Lycopene is a red-orange carotenoid found primarily in tomatoes and tomato-derived products and other red fruits and vegetables. Lycopene is a highly unsaturated acyclic isomer of beta carotene, is the predominant carotenoid in human plasma, and possesses potent antioxidant activity. There is mixed epidemiologic evidence that lycopene consumption is associated with a lower risk of prostate cancer. A nested case-control study in PLCO prospectively examined the intake of more than 25 tomato-containing foods by 29,361 men and found no correlation with the incidence of prostate cancer. Currently, no phase 3 trials examining the role of lycopene in prostate cancer prevention are being conducted.
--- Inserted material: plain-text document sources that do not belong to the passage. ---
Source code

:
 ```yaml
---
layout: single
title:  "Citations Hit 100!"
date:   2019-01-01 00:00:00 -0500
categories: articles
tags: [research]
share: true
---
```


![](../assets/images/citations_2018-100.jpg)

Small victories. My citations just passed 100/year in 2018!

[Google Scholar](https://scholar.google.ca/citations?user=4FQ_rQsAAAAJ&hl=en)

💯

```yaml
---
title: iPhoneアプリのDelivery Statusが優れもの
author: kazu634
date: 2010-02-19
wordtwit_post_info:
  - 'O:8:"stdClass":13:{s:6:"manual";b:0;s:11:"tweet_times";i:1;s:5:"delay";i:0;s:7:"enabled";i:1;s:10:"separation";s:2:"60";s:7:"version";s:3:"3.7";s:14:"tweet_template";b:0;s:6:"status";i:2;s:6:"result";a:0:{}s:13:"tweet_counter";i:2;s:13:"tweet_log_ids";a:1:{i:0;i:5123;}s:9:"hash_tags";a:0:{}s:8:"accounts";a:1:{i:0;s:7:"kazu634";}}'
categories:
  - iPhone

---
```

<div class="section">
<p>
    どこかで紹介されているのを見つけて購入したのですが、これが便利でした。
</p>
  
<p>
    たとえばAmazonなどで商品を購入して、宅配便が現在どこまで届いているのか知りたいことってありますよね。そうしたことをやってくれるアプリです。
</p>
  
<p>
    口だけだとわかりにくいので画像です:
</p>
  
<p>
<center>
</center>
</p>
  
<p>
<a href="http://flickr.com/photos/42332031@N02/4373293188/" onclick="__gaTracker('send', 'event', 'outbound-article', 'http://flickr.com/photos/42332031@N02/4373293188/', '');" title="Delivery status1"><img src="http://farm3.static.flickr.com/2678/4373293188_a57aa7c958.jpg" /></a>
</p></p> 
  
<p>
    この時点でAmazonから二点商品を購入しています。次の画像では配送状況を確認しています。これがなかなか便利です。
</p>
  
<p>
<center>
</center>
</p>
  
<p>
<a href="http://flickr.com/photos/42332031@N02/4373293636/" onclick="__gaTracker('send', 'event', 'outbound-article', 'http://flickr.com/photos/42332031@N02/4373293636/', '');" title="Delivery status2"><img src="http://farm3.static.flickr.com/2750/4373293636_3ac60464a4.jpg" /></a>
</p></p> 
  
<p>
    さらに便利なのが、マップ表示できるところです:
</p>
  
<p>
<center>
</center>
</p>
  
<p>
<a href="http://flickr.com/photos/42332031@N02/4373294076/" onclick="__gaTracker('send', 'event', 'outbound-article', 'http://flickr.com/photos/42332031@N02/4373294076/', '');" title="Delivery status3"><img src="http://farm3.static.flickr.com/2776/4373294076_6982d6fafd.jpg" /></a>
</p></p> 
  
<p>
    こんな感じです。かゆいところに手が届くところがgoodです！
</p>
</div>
Green tea (Camellia sinensis)

Green tea has been suggested to prevent prostate cancer based on epidemiologic observations of a low incidence of prostate cancer among Asians with a high dietary intake. Previous work has focused on the effects of polyphenols (ie, flavanols, also know as catechins), which account for 30% to 40% of extractable solids from dried green tea leaves. In vitro studies of (−)-epigallocatechin-3-gallate (the major polyphenolic constituent of green tea) have shown that it induces apoptosis, cell-growth inhibition, and cell cycle dysregulation of prostate cancer. In a small randomized, placebo-controlled, secondary chemoprevention trial of green tea catechin tablets in 60 men with HGPIN, 9 men in the placebo arm were diagnosed with prostate cancer at 1 year compared with only 1 in the treatment group. Confirmatory trials are needed to better assess the role of green tea consumption in the prevention of prostate cancer.

Statins

Statins are widely used cholesterol-lowering drugs given for the treatment and prevention of atherosclerotic cardiovascular disease. They inhibit 3-hydroxy-3-methylglutaryl coenzyme A (HMG-CoA), the rate-limiting enzyme in cholesterol biosynthesis. Statins may prevent the development of prostate cancer through anti-inflammatory effects, inhibiting angiogenesis, altering steroid hormone biosynthesis or metabolism, cell cycle regulation, or promoting apoptosis. Several observational studies have shown an inverse association between statin use and risk of prostate cancer, although others found no association, and 2 studies showed an increase in overall prostate cancer risk. Randomized trials of the use of statin to prevent cardiovascular disease reported no association with prostate cancer incidence, although such trials were limited by short durations of statin use, brief follow-up periods, and relatively young participants who develop few cancers. A meta-analysis of 6 randomized clinical trials, 6 cohort studies, and 7 case-control studies found no association between statin use and overall prostate cancer incidence but did find a protective association with advanced prostate cancer (HR, 0.77; 95% CI, 0.64–0.93). This finding suggests an effect of statins at a late stage in carcinogenesis (eg, tumor progression). Long-term statin users are generally healthier and more adherent to therapy and to screening for disease (and possibly earlier prostate cancer detection) than nonusers. Long-term statin users are generally healthier and more adherent to therapy and screening (leading to possibly earlier detection of prostate cancer) than non-users. Statin users have been shown to have lower serum PSA levels than nonusers. Although this result suggests an anticancer effect, decreased PSA levels could reduce the apparent incidence of prostate cancer in statin users, as there would be fewer individuals with elevated PSA levels to prompt prostate biopsy. Further research is needed to help determine the role, if any, of statins in the prevention of prostate cancer. The unexpected, nonstatistically significant increase in prostate cancer risk in men taking vitamin E in SELECT should caution against the use of statins as chemopreventive agents until there is evidence of a benefit from randomized trials.